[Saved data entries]
════════════════
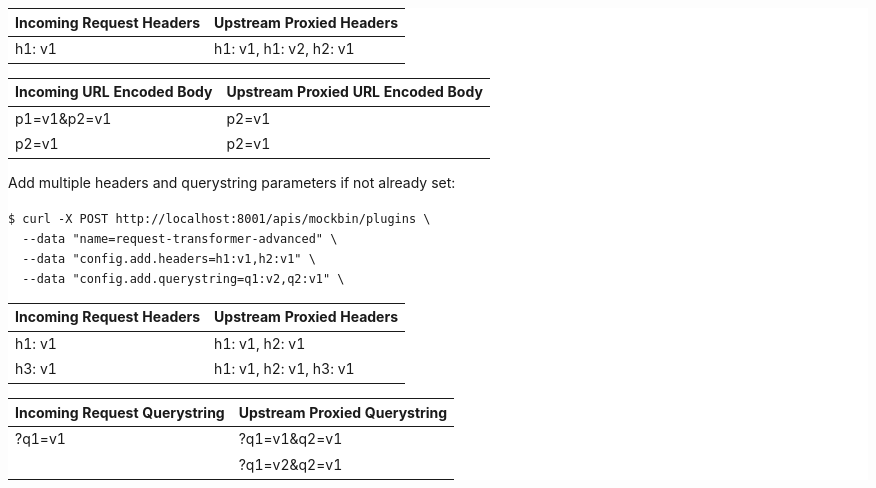 | Incoming Request Headers | Upstream Proxied Headers
| --------- | -----------
| h1: v1 | h1: v1, h1: v2, h2: v1

| Incoming URL Encoded Body | Upstream Proxied URL Encoded Body
| --------- | -----------
| p1=v1&p2=v1 | p2=v1
| p2=v1 | p2=v1

Add multiple headers and querystring parameters if not already set:

```
$ curl -X POST http://localhost:8001/apis/mockbin/plugins \
  --data "name=request-transformer-advanced" \
  --data "config.add.headers=h1:v1,h2:v1" \
  --data "config.add.querystring=q1:v2,q2:v1" \

```

| Incoming Request Headers | Upstream Proxied Headers
| --------- | -----------
| h1: v1 | h1: v1, h2: v1
| h3: v1 |  h1: v1, h2: v1, h3: v1

| Incoming Request Querystring | Upstream Proxied Querystring
| --------- | -----------
| ?q1=v1 | ?q1=v1&q2=v1
|        | ?q1=v2&q2=v1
════════════════
### Directions for this task
Copy each record exactly. Leave any images out of the copy.

### Result of this task
 | Incoming Request Headers | Upstream Proxied Headers
| --------- | -----------
| h1: v1 | h1: v1, h1: v2, h2: v1

| Incoming URL Encoded Body | Upstream Proxied URL Encoded Body
| --------- | -----------
| p1=v1&p2=v1 | p2=v1
| p2=v1 | p2=v1

Add multiple headers and querystring parameters if not already set:

```
$ curl -X POST http://localhost:8001/apis/mockbin/plugins \
  --data "name=request-transformer-advanced" \
  --data "config.add.headers=h1:v1,h2:v1" \
  --data "config.add.querystring=q1:v2,q2:v1" \

```

| Incoming Request Headers | Upstream Proxied Headers
| --------- | -----------
| h1: v1 | h1: v1, h2: v1
| h3: v1 |  h1: v1, h2: v1, h3: v1

| Incoming Request Querystring | Upstream Proxied Querystring
| --------- | -----------
| ?q1=v1 | ?q1=v1&q2=v1
|        | ?q1=v2&q2=v1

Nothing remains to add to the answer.